=== EXERCISE ===
Using the listing below, retype the line bearing "Brad Newlin, 1999-12-02, Electronic Document" and each line after it, word for word, and nothing further.

=== DATA RECORDS ===
-*-*-

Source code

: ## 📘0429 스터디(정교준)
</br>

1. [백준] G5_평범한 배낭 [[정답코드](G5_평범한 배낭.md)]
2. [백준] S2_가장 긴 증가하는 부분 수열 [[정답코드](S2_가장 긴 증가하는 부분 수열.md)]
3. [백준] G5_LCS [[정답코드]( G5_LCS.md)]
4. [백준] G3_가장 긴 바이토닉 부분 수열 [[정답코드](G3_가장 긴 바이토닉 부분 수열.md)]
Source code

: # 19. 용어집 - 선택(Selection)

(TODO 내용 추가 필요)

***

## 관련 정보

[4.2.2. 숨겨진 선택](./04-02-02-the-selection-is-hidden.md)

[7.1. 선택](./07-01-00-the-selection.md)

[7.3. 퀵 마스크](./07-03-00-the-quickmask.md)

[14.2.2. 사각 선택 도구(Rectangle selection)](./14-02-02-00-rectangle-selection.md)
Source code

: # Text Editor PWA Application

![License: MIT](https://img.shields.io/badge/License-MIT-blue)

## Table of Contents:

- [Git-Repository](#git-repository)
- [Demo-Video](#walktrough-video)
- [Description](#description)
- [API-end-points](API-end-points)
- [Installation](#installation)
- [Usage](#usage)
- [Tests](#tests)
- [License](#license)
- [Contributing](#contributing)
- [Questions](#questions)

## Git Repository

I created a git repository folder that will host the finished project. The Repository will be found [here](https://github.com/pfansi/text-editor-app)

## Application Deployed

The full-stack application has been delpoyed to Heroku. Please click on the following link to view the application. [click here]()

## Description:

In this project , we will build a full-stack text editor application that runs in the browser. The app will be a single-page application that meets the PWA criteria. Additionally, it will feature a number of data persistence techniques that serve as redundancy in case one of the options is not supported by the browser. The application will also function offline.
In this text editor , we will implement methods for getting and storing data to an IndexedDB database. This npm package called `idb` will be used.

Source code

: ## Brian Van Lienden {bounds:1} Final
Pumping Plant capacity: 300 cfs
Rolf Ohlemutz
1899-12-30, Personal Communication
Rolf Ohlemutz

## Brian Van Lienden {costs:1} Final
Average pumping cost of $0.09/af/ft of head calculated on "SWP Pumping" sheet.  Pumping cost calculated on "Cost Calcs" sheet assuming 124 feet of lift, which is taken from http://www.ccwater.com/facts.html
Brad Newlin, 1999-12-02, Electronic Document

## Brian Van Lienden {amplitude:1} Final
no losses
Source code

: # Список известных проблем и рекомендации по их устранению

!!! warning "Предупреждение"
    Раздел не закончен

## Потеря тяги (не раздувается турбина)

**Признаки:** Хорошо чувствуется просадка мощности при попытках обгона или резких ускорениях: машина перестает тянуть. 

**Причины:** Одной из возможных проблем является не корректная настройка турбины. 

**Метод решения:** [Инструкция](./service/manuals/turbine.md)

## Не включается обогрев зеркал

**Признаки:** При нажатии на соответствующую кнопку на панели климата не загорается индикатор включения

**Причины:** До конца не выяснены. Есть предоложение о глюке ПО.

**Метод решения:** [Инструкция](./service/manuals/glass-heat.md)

-*-*-

=== ANSWER SECTION ===
Brad Newlin, 1999-12-02, Electronic Document

## Brian Van Lienden {amplitude:1} Final
no losses
Source code

: # Список известных проблем и рекомендации по их устранению

!!! warning "Предупреждение"
    Раздел не закончен

## Потеря тяги (не раздувается турбина)

**Признаки:** Хорошо чувствуется просадка мощности при попытках обгона или резких ускорениях: машина перестает тянуть. 

**Причины:** Одной из возможных проблем является не корректная настройка турбины. 

**Метод решения:** [Инструкция](./service/manuals/turbine.md)

## Не включается обогрев зеркал

**Признаки:** При нажатии на соответствующую кнопку на панели климата не загорается индикатор включения

**Причины:** До конца не выяснены. Есть предоложение о глюке ПО.

**Метод решения:** [Инструкция](./service/manuals/glass-heat.md)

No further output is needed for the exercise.